[[ RECORDS FOR PROCESSING, beginning ]]
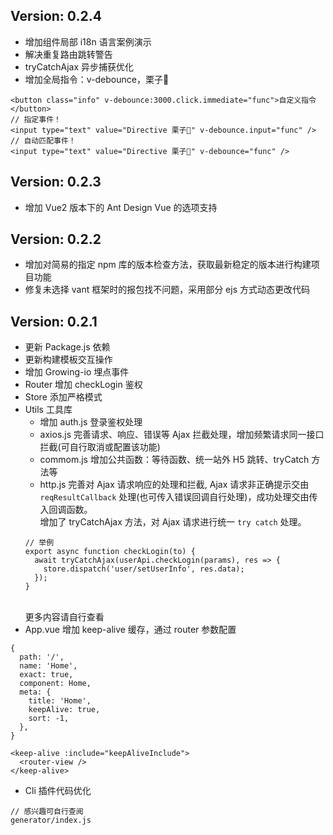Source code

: ## Version: 0.2.4
- 增加组件局部 i18n 语言案例演示
- 解决重复路由跳转警告
- tryCatchAjax 异步捕获优化
- 增加全局指令：v-debounce，栗子🌰
```
<button class="info" v-debounce:3000.click.immediate="func">自定义指令</button>
// 指定事件！
<input type="text" value="Directive 栗子🌰" v-debounce.input="func" />
// 自动匹配事件！
<input type="text" value="Directive 栗子🌰" v-debounce="func" />
```


## Version: 0.2.3
- 增加 Vue2 版本下的 Ant Design Vue 的选项支持

## Version: 0.2.2
- 增加对简易的指定 npm 库的版本检查方法，获取最新稳定的版本进行构建项目功能
- 修复未选择 vant 框架时的报包找不问题，采用部分 ejs 方式动态更改代码

## Version: 0.2.1
- 更新 Package.js 依赖
- 更新构建模板交互操作
- 增加 Growing-io 埋点事件
- Router 增加 checkLogin 鉴权
- Store 添加严格模式
- Utils 工具库
  - 增加 auth.js 登录鉴权处理
  - axios.js 完善请求、响应、错误等 Ajax 拦截处理，增加频繁请求同一接口拦截(可自行取消或配置该功能)
  - commom.js 增加公共函数：等待函数、统一站外 H5 跳转、tryCatch 方法等
  - http.js 完善对 Ajax 请求响应的处理和拦截, Ajax 请求非正确提示交由 `reqResultCallback` 处理(也可传入错误回调自行处理)，成功处理交由传入回调函数。
  <br/>增加了 tryCatchAjax 方法，对 Ajax 请求进行统一 `try catch` 处理。
  ```
  // 举例
  export async function checkLogin(to) {
    await tryCatchAjax(userApi.checkLogin(params), res => {
      store.dispatch('user/setUserInfo', res.data);
    });
  }
  ```
  <br/>更多内容请自行查看
- App.vue 增加 keep-alive 缓存，通过 router 参数配置
```
{
  path: '/',
  name: 'Home',
  exact: true,
  component: Home,
  meta: {
    title: 'Home',
    keepAlive: true,
    sort: -1,
  },
}

<keep-alive :include="keepAliveInclude">
  <router-view />
</keep-alive>
```
- Cli 插件代码优化
```
// 感兴趣可自行查阅
generator/index.js
```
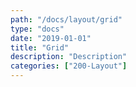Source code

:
 ```yaml
---
path: "/docs/layout/grid"
type: "docs"
date: "2019-01-01"
title: "Grid"
description: "Description"
categories: ["200-Layout"]
---
```

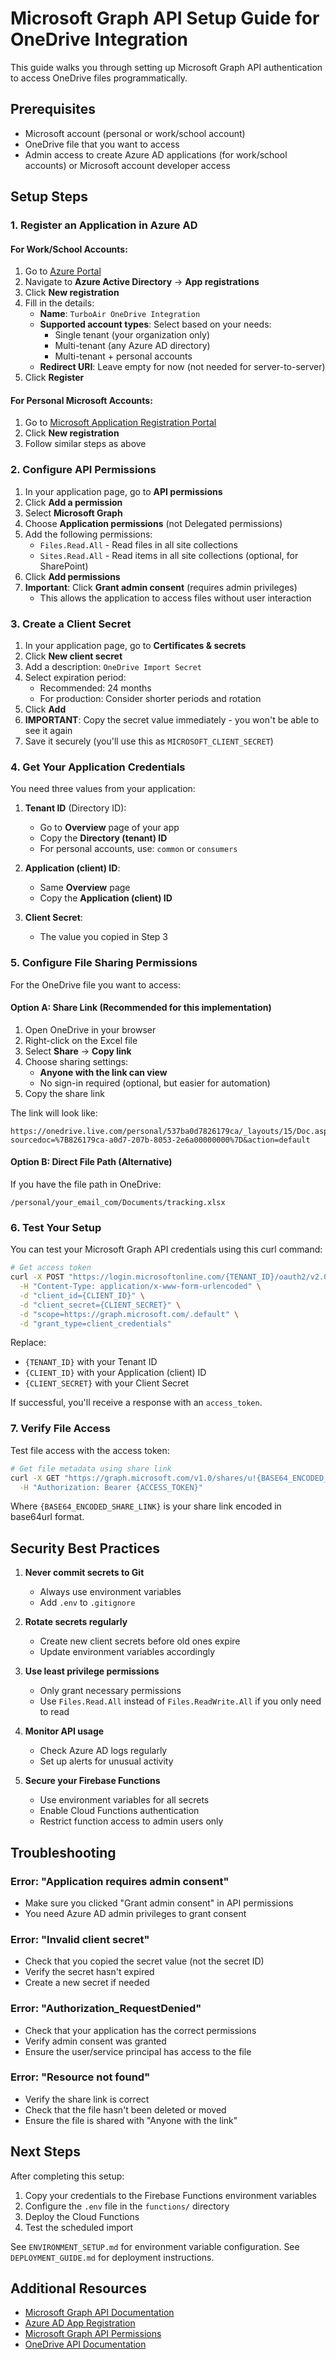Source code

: # Microsoft Graph API Setup Guide for OneDrive Integration

This guide walks you through setting up Microsoft Graph API authentication to access OneDrive files programmatically.

## Prerequisites

- Microsoft account (personal or work/school account)
- OneDrive file that you want to access
- Admin access to create Azure AD applications (for work/school accounts) or Microsoft account developer access

## Setup Steps

### 1. Register an Application in Azure AD

#### For Work/School Accounts:

1. Go to [Azure Portal](https://portal.azure.com)
2. Navigate to **Azure Active Directory** → **App registrations**
3. Click **New registration**
4. Fill in the details:
   - **Name**: `TurboAir OneDrive Integration`
   - **Supported account types**: Select based on your needs:
     - Single tenant (your organization only)
     - Multi-tenant (any Azure AD directory)
     - Multi-tenant + personal accounts
   - **Redirect URI**: Leave empty for now (not needed for server-to-server)
5. Click **Register**

#### For Personal Microsoft Accounts:

1. Go to [Microsoft Application Registration Portal](https://portal.azure.com/#view/Microsoft_AAD_RegisteredApps/ApplicationsListBlade)
2. Click **New registration**
3. Follow similar steps as above

### 2. Configure API Permissions

1. In your application page, go to **API permissions**
2. Click **Add a permission**
3. Select **Microsoft Graph**
4. Choose **Application permissions** (not Delegated permissions)
5. Add the following permissions:
   - `Files.Read.All` - Read files in all site collections
   - `Sites.Read.All` - Read items in all site collections (optional, for SharePoint)
6. Click **Add permissions**
7. **Important**: Click **Grant admin consent** (requires admin privileges)
   - This allows the application to access files without user interaction

### 3. Create a Client Secret

1. In your application page, go to **Certificates & secrets**
2. Click **New client secret**
3. Add a description: `OneDrive Import Secret`
4. Select expiration period:
   - Recommended: 24 months
   - For production: Consider shorter periods and rotation
5. Click **Add**
6. **IMPORTANT**: Copy the secret value immediately - you won't be able to see it again
7. Save it securely (you'll use this as `MICROSOFT_CLIENT_SECRET`)

### 4. Get Your Application Credentials

You need three values from your application:

1. **Tenant ID** (Directory ID):
   - Go to **Overview** page of your app
   - Copy the **Directory (tenant) ID**
   - For personal accounts, use: `common` or `consumers`

2. **Application (client) ID**:
   - Same **Overview** page
   - Copy the **Application (client) ID**

3. **Client Secret**:
   - The value you copied in Step 3

### 5. Configure File Sharing Permissions

For the OneDrive file you want to access:

#### Option A: Share Link (Recommended for this implementation)

1. Open OneDrive in your browser
2. Right-click on the Excel file
3. Select **Share** → **Copy link**
4. Choose sharing settings:
   - **Anyone with the link can view**
   - No sign-in required (optional, but easier for automation)
5. Copy the share link

The link will look like:
```
https://onedrive.live.com/personal/537ba0d7826179ca/_layouts/15/Doc.aspx?sourcedoc=%7B826179ca-a0d7-207b-8053-2e6a00000000%7D&action=default
```

#### Option B: Direct File Path (Alternative)

If you have the file path in OneDrive:
```
/personal/your_email_com/Documents/tracking.xlsx
```

### 6. Test Your Setup

You can test your Microsoft Graph API credentials using this curl command:

```bash
# Get access token
curl -X POST "https://login.microsoftonline.com/{TENANT_ID}/oauth2/v2.0/token" \
  -H "Content-Type: application/x-www-form-urlencoded" \
  -d "client_id={CLIENT_ID}" \
  -d "client_secret={CLIENT_SECRET}" \
  -d "scope=https://graph.microsoft.com/.default" \
  -d "grant_type=client_credentials"
```

Replace:
- `{TENANT_ID}` with your Tenant ID
- `{CLIENT_ID}` with your Application (client) ID
- `{CLIENT_SECRET}` with your Client Secret

If successful, you'll receive a response with an `access_token`.

### 7. Verify File Access

Test file access with the access token:

```bash
# Get file metadata using share link
curl -X GET "https://graph.microsoft.com/v1.0/shares/u!{BASE64_ENCODED_SHARE_LINK}/driveItem" \
  -H "Authorization: Bearer {ACCESS_TOKEN}"
```

Where `{BASE64_ENCODED_SHARE_LINK}` is your share link encoded in base64url format.

## Security Best Practices

1. **Never commit secrets to Git**
   - Always use environment variables
   - Add `.env` to `.gitignore`

2. **Rotate secrets regularly**
   - Create new client secrets before old ones expire
   - Update environment variables accordingly

3. **Use least privilege permissions**
   - Only grant necessary permissions
   - Use `Files.Read.All` instead of `Files.ReadWrite.All` if you only need to read

4. **Monitor API usage**
   - Check Azure AD logs regularly
   - Set up alerts for unusual activity

5. **Secure your Firebase Functions**
   - Use environment variables for all secrets
   - Enable Cloud Functions authentication
   - Restrict function access to admin users only

## Troubleshooting

### Error: "Application requires admin consent"
- Make sure you clicked "Grant admin consent" in API permissions
- You need Azure AD admin privileges to grant consent

### Error: "Invalid client secret"
- Check that you copied the secret value (not the secret ID)
- Verify the secret hasn't expired
- Create a new secret if needed

### Error: "Authorization_RequestDenied"
- Check that your application has the correct permissions
- Verify admin consent was granted
- Ensure the user/service principal has access to the file

### Error: "Resource not found"
- Verify the share link is correct
- Check that the file hasn't been deleted or moved
- Ensure the file is shared with "Anyone with the link"

## Next Steps

After completing this setup:

1. Copy your credentials to the Firebase Functions environment variables
2. Configure the `.env` file in the `functions/` directory
3. Deploy the Cloud Functions
4. Test the scheduled import

See `ENVIRONMENT_SETUP.md` for environment variable configuration.
See `DEPLOYMENT_GUIDE.md` for deployment instructions.

## Additional Resources

- [Microsoft Graph API Documentation](https://docs.microsoft.com/en-us/graph/)
- [Azure AD App Registration](https://docs.microsoft.com/en-us/azure/active-directory/develop/quickstart-register-app)
- [Microsoft Graph API Permissions](https://docs.microsoft.com/en-us/graph/permissions-reference)
- [OneDrive API Documentation](https://docs.microsoft.com/en-us/graph/api/resources/onedrive)
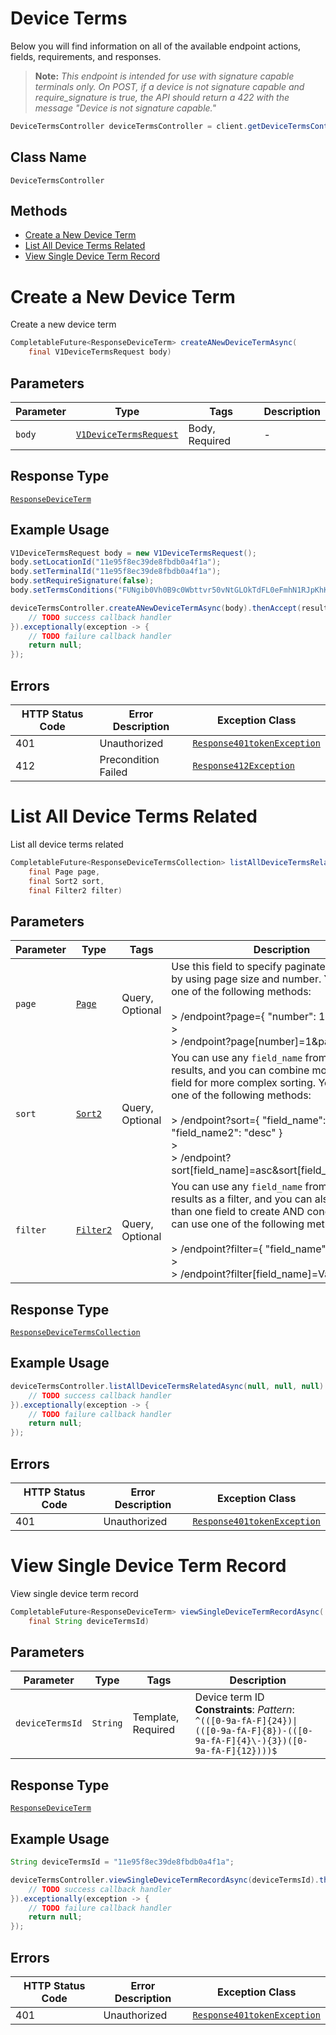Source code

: # Device Terms

Below you will find information on all of the available endpoint actions, fields, requirements, and responses.

> **Note:** *This endpoint is intended for use with signature capable terminals only.  On POST, if a device is not signature capable and require_signature is true, the API should return a 422 with the message "Device is not signature capable."*

```java
DeviceTermsController deviceTermsController = client.getDeviceTermsController();
```

## Class Name

`DeviceTermsController`

## Methods

* [Create a New Device Term](../../doc/controllers/device-terms.md#create-a-new-device-term)
* [List All Device Terms Related](../../doc/controllers/device-terms.md#list-all-device-terms-related)
* [View Single Device Term Record](../../doc/controllers/device-terms.md#view-single-device-term-record)


# Create a New Device Term

Create a new device term

```java
CompletableFuture<ResponseDeviceTerm> createANewDeviceTermAsync(
    final V1DeviceTermsRequest body)
```

## Parameters

| Parameter | Type | Tags | Description |
|  --- | --- | --- | --- |
| `body` | [`V1DeviceTermsRequest`](../../doc/models/v1-device-terms-request.md) | Body, Required | - |

## Response Type

[`ResponseDeviceTerm`](../../doc/models/response-device-term.md)

## Example Usage

```java
V1DeviceTermsRequest body = new V1DeviceTermsRequest();
body.setLocationId("11e95f8ec39de8fbdb0a4f1a");
body.setTerminalId("11e95f8ec39de8fbdb0a4f1a");
body.setRequireSignature(false);
body.setTermsConditions("FUNgib0Vh0B9c0Wbttvr50vNtGLOkTdFL0eFmhN1RJpKhK14IENeDa8irp2dEk9thEcVHvVEyriQeZLs5NjNsCzqNj9JDA4RSJwK647IFtYjrNPN1nBb9bw6hoQ71oT5kpsiXGt8HcqBFVBVeDA7psIzKAyDveAw2o1hfjipkOtXrPgWun0rYwyyFuvqkT1egQYKfYDj");

deviceTermsController.createANewDeviceTermAsync(body).thenAccept(result -> {
    // TODO success callback handler
}).exceptionally(exception -> {
    // TODO failure callback handler
    return null;
});
```

## Errors

| HTTP Status Code | Error Description | Exception Class |
|  --- | --- | --- |
| 401 | Unauthorized | [`Response401tokenException`](../../doc/models/response-401-token-exception.md) |
| 412 | Precondition Failed | [`Response412Exception`](../../doc/models/response-412-exception.md) |


# List All Device Terms Related

List all device terms related

```java
CompletableFuture<ResponseDeviceTermsCollection> listAllDeviceTermsRelatedAsync(
    final Page page,
    final Sort2 sort,
    final Filter2 filter)
```

## Parameters

| Parameter | Type | Tags | Description |
|  --- | --- | --- | --- |
| `page` | [`Page`](../../doc/models/page.md) | Query, Optional | Use this field to specify paginate your results, by using page size and number. You can use one of the following methods:<br><br>> /endpoint?page={ "number": 1, "size": 50 }<br>> <br>> /endpoint?page[number]=1&page[size]=50 |
| `sort` | [`Sort2`](../../doc/models/sort-2.md) | Query, Optional | You can use any `field_name` from this endpoint results, and you can combine more than one field for more complex sorting. You can use one of the following methods:<br><br>> /endpoint?sort={ "field_name": "asc", "field_name2": "desc" }<br>> <br>> /endpoint?sort[field_name]=asc&sort[field_name2]=desc |
| `filter` | [`Filter2`](../../doc/models/filter-2.md) | Query, Optional | You can use any `field_name` from this endpoint results as a filter, and you can also use more than one field to create AND conditions. You can use one of the following methods:<br><br>> /endpoint?filter={ "field_name": "Value" }<br>> <br>> /endpoint?filter[field_name]=Value |

## Response Type

[`ResponseDeviceTermsCollection`](../../doc/models/response-device-terms-collection.md)

## Example Usage

```java
deviceTermsController.listAllDeviceTermsRelatedAsync(null, null, null).thenAccept(result -> {
    // TODO success callback handler
}).exceptionally(exception -> {
    // TODO failure callback handler
    return null;
});
```

## Errors

| HTTP Status Code | Error Description | Exception Class |
|  --- | --- | --- |
| 401 | Unauthorized | [`Response401tokenException`](../../doc/models/response-401-token-exception.md) |


# View Single Device Term Record

View single device term record

```java
CompletableFuture<ResponseDeviceTerm> viewSingleDeviceTermRecordAsync(
    final String deviceTermsId)
```

## Parameters

| Parameter | Type | Tags | Description |
|  --- | --- | --- | --- |
| `deviceTermsId` | `String` | Template, Required | Device term ID<br>**Constraints**: *Pattern*: `^(([0-9a-fA-F]{24})\|(([0-9a-fA-F]{8})-(([0-9a-fA-F]{4}\-){3})([0-9a-fA-F]{12})))$` |

## Response Type

[`ResponseDeviceTerm`](../../doc/models/response-device-term.md)

## Example Usage

```java
String deviceTermsId = "11e95f8ec39de8fbdb0a4f1a";

deviceTermsController.viewSingleDeviceTermRecordAsync(deviceTermsId).thenAccept(result -> {
    // TODO success callback handler
}).exceptionally(exception -> {
    // TODO failure callback handler
    return null;
});
```

## Errors

| HTTP Status Code | Error Description | Exception Class |
|  --- | --- | --- |
| 401 | Unauthorized | [`Response401tokenException`](../../doc/models/response-401-token-exception.md) |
[[ RECORDS FOR PROCESSING, end ]]
#### [TASK STATEMENT]
Copy out only the lines of the records above from the one with "1. **Never commit secrets to Git**" through the one with "- Check Azure AD logs regularly", exactly as they stand, both included.

#### [ANSWER BELOW]
1. **Never commit secrets to Git**
   - Always use environment variables
   - Add `.env` to `.gitignore`

2. **Rotate secrets regularly**
   - Create new client secrets before old ones expire
   - Update environment variables accordingly

3. **Use least privilege permissions**
   - Only grant necessary permissions
   - Use `Files.Read.All` instead of `Files.ReadWrite.All` if you only need to read

4. **Monitor API usage**
   - Check Azure AD logs regularly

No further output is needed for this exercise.